The Old Ways Are Officially Outdated
Groupon, FourSquare, and other large companies have created a de facto stranglehold on the location-based marketing industry, setting their own rules and focusing primarily on protecting their bottom lines to the detriment of all other relevant stakeholders. To give these customers access to information about their ripest local audience, they first must buy it from data collectors further up the funnel—dominant aggregators like Facebook or Amazon, which knows what products or services are sought after and where these individuals are located.
In their efforts to cover these costs and more, Groupon institutes some questionable policies designed to push merchants to the limit of their finances. Coupons with a minimum discount of 50% are meant to entice customers to buy, despite that Groupon’s opaque campaign optimization tools make it difficult to break even. The coupons are also limited in their redemption to ensure that customers take advantage on the sooner side. Unfortunately, this attracts the wrong kind of customer—those that only visit to get a discount—and who will likely get a degraded experience anyway, because the business is being overrun by savvy shoppers looking to redeem their latest deal. Breaking even is all that many can hope for, yet there has been a scarcity of alternatives, until now.
A New Challenger Emerges
Blockchain has helped emerging retail engagement leaders like HotNow and Incent to turn the tables on this inequitable status quo. The first and most important ingredient in HotNow’s unique platform is their pivotal cryptocurrency HoToKeN, which is a more flexible, valuable version of the coupons that Groupon makes redeemable at local establishments. However, where Groupon cares only that customers buy the coupons, HotNow lets customers earn tokens by providing local merchants with value from the outset. Merchants reward customers autonomously via smart contracts associated with various customizable missions—crucial organic marketing activities like writing product reviews, answering a poll, trying and posting about a new item on the menu, or playing an interactive game.

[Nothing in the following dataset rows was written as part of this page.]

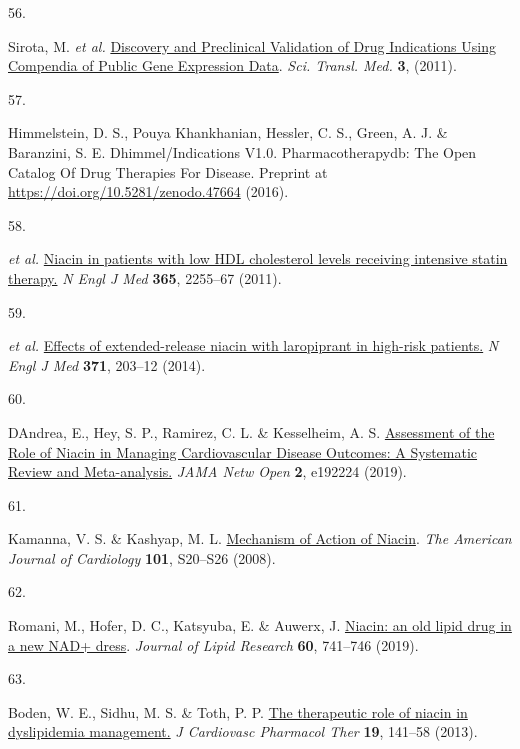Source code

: \documentclass[
  a4paper,
]{article}
\newlength{\cslhangindent}
\newlength{\csllabelwidth}
\newlength{\cslentryspacingunit} %
\newenvironment{CSLReferences}[2] %
 {%
  \setlength{\parindent}{0pt}
  \ifodd #1
  \let\oldpar\par
  \def\par{\hangindent=\cslhangindent\oldpar}
  \fi
  \setlength{\parskip}{#2\cslentryspacingunit}
 }%
 {}
\newcommand{\CSLLeftMargin}[1]{\parbox[t]{\csllabelwidth}{#1}}
\newcommand{\CSLRightInline}[1]{\parbox[t]{\linewidth - \csllabelwidth}{#1}\break}
\begin{document}
\begin{CSLReferences}{0}{0}
\leavevmode{}%
\CSLLeftMargin{56. }%
\CSLRightInline{Sirota, M. \emph{et al.} \href{https://doi.org/10.1126/scitranslmed.3001318}{Discovery and Preclinical Validation of Drug Indications Using Compendia of Public Gene Expression Data}. \emph{Sci. Transl. Med.} \textbf{3}, (2011).}

\leavevmode{}%
\CSLLeftMargin{57. }%
\CSLRightInline{Himmelstein, D. S., Pouya Khankhanian, Hessler, C. S., Green, A. J. \& Baranzini, S. E. Dhimmel/Indications V1.0. Pharmacotherapydb: The Open Catalog Of Drug Therapies For Disease. Preprint at \url{https://doi.org/10.5281/zenodo.47664} (2016).}

\leavevmode{}%
\CSLLeftMargin{58. }%
\CSLRightInline{\emph{et al.} \href{https://doi.org/10.1056/nejmoa1107579}{Niacin in patients with low HDL cholesterol levels receiving intensive statin therapy.} \emph{N Engl J Med} \textbf{365}, 2255--67 (2011).}

\leavevmode{}%
\CSLLeftMargin{59. }%
\CSLRightInline{\emph{et al.} \href{https://doi.org/10.1056/nejmoa1300955}{Effects of extended-release niacin with laropiprant in high-risk patients.} \emph{N Engl J Med} \textbf{371}, 203--12 (2014).}

\leavevmode{}%
\CSLLeftMargin{60. }%
\CSLRightInline{D\textquotesingle Andrea, E., Hey, S. P., Ramirez, C. L. \& Kesselheim, A. S. \href{https://doi.org/10.1001/jamanetworkopen.2019.2224}{Assessment of the Role of Niacin in Managing Cardiovascular Disease Outcomes: A Systematic Review and Meta-analysis.} \emph{JAMA Netw Open} \textbf{2}, e192224 (2019).}

\leavevmode{}%
\CSLLeftMargin{61. }%
\CSLRightInline{Kamanna, V. S. \& Kashyap, M. L. \href{https://doi.org/10.1016/j.amjcard.2008.02.029}{Mechanism of Action of Niacin}. \emph{The American Journal of Cardiology} \textbf{101}, S20--S26 (2008).}

\leavevmode{}%
\CSLLeftMargin{62. }%
\CSLRightInline{Romani, M., Hofer, D. C., Katsyuba, E. \& Auwerx, J. \href{https://doi.org/10.1194/jlr.s092007}{Niacin: an old lipid drug in a new NAD+ dress}. \emph{Journal of Lipid Research} \textbf{60}, 741--746 (2019).}

\leavevmode{}%
\CSLLeftMargin{63. }%
\CSLRightInline{Boden, W. E., Sidhu, M. S. \& Toth, P. P. \href{https://doi.org/10.1177/1074248413514481}{The therapeutic role of niacin in dyslipidemia management.} \emph{J Cardiovasc Pharmacol Ther} \textbf{19}, 141--58 (2013).}


\end{CSLReferences}
\end{document}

In turn, customers will be able to redeem these tokens on products or services at their favorite participating merchants, and even borrow them in bulk, if the ledger can demonstrate that they’ve been a loyal and active advocate. Another new entrant to retail is Incent, an Australian company using their INCNT cryptocurrency to help brands motivate certain behavior online. Their platform pivots on a cross-browser extension that functions as a tracker and cryptocurrency wallet. Incent essentially provides companies a channel directly to consumers who are willing to be paid for their valuable data, and allows them to conduct market research via the platform as well.
These models better incentivize customers to deliver value from the beginning and sustain it long-term. Such a healthy retail relationship is only possible with a system in which all stakeholders benefit from adding value instead of siphoning it away, which befits blockchain specifically.
A Future Built on Blockchain
Though the modern retail environment is defined by its asymmetries, blockchain is bringing a new dawn to businesses that used to have no other form of recourse. Blockchain marketplaces for any product or service are naturally self-balancing, due to the virtual impossibility of any single entity consolidating data or power. This is a better situation for everyone, despite the protests that will be heard from dominant and entrenched companies like Amazon, who have the entire industry in a headlock.
A future on blockchain looks to be a bright place, but it first requires that companies provide encouraging, transformative platforms to draw users. Thankfully, they have many fine examples to gather inspiration from in their quest to create a mutually beneficial retail dynamic. As user adoption grows alongside the accessibility of these new utilities, the embrace of the ecosystem will only expand as all the relevant users and stakeholders derive benefits from its advantageous attributes.